Can you tell I like CAG/ACC? J



Steve Greenberg

Thin Client Computing

34522 N. Scottsdale Rd D8453

Scottsdale, AZ 85262

(602) 432-8649

www.thinclient.net

steveg@xxxxxxxxxxxxxx


------------------------------

*From:* thin-bounce@xxxxxxxxxxxxx [mailto:thin-bounce@xxxxxxxxxxxxx] *On
Behalf Of *Jeff Pitsch
*Sent:* Tuesday, September 05, 2006 3:37 PM
*To:* thin@xxxxxxxxxxxxx
*Subject:* [THIN] Re: Giving expernal parties access to your Citrix
published applications



Put the external users in their own domain.  I believe the external
connector would work for you although I'm not 100% on how that is licensed
in regards to partners and vendors.  The external connector would cover you
from a CAL perspective.  I also think a segmented fam would be the best way
to handle it.  I would also use CSG/WI (separate installation because of
domain and branding (if you wanted different branding for external users)).
The PS license server could easily be shared if needed.  this is exactly the
scenario that it was designed for.


I have to respectfully disagree with use CAG/AAC. It wouldn't get you any real advantage over simply using WI/CSG. The granularity that AAC is for is controlling the level of trust to your internal network in regards to shares, websites, etc.
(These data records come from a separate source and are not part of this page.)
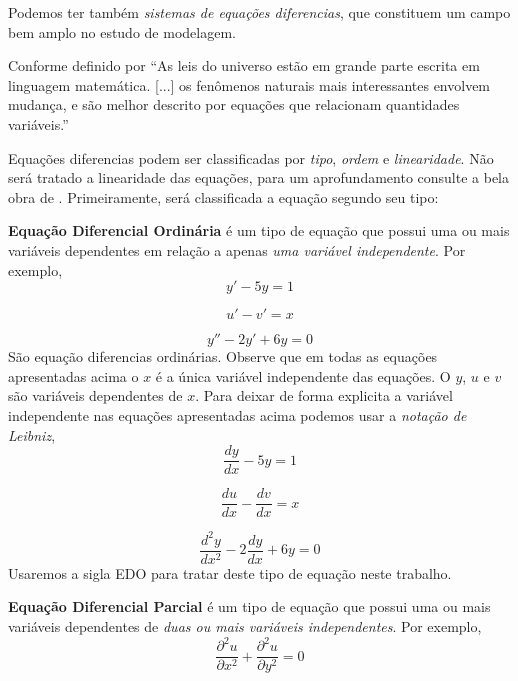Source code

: Podemos ter também  \emph{sistemas de equações diferencias}, que constituem um campo bem
amplo no estudo de modelagem.

Conforme definido por  ``As leis do universo estão em grande parte escrita em
linguagem matemática. [...] os fenômenos naturais mais interessantes envolvem 
mudança, e são melhor descrito por equações que relacionam quantidades variáveis.''


Equações diferencias podem ser classificadas por \emph{tipo}, \emph{ordem} e \emph{linearidade}.
Não será tratado a linearidade das equações, para um aprofundamento consulte a bela obra de \cite{zill}.
Primeiramente, será classificada a equação segundo seu tipo:

\textbf{Equação Diferencial Ordinária} é um tipo de equação que 
possui uma ou mais variáveis dependentes em relação a apenas 
\emph{uma variável independente}. Por exemplo,
\begin{equation*}
y' - 5y = 1
\end{equation*}

\begin{equation*}
u' - v' = x
\end{equation*}

\begin{equation*}
y'' -2y' + 6y = 0
\end{equation*}
São equação diferencias ordinárias. Observe que em todas as equações
apresentadas acima o $x$ é a única variável independente das equações.
O $y$, $u$ e $v$ são variáveis dependentes de $x$.
Para deixar de forma explicita a variável independente nas equações 
apresentadas acima podemos usar a \emph{notação de Leibniz},
\begin{equation*}
\frac{dy}{dx} - 5y = 1
\end{equation*}

\begin{equation*}
\frac{du}{dx} - \frac{dv}{dx} = x
\end{equation*}

\begin{equation*}
\frac{d^{2}y}{dx^{2}} -2\frac{dy}{dx} + 6y = 0
\end{equation*}
Usaremos a sigla EDO para tratar deste tipo de equação neste trabalho.

\textbf{Equação Diferencial Parcial} é um tipo de equação que 
possui uma ou mais variáveis dependentes de 
\emph{duas ou mais variáveis independentes}. Por exemplo,
\begin{equation*}
\frac{\partial^{2}u}{\partial x^{2}} + \frac{\partial^{2}u}{\partial y^{2}} = 0
\end{equation*}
It sounds more like you want to simply deliver applications and not ahve those users mix with your employees.



Jeff Pitsch
Microsoft MVP - Terminal Server
Provision Networks VIP

Forums not enough?
Get support from the experts at your business
http://jeffpitschconsulting.com





On 9/5/06, *Michael Pardee* <pardeemp.list@xxxxxxxxx> wrote:

We have a MFXP Farm of approximately 4500 concurrent users all on
Windows2003 SP1 servers.  We have always brought Vendors in to a secure area
via VPN to very specific servers.  We now have a need to bring in close to
500 concurrent users from a Vendor/Partner and I'm curious how others are
doing this.

As with everything, the easiest way is the least secure, so just giving
them accounts in our AD and letting them hit our internal Farm via WI is
probably not the best way to go.  I'm thinking we may actually want to bring
up an external facing PS4 Farm for the Vendors/Partners.  When we do that we
need new ZDCs, license servers, etc.  I guess we'd need an external
Microsoft license server and a bunch of TSCals.  Maybe even a different WI
server to ensure seperation from the regular employee access portal.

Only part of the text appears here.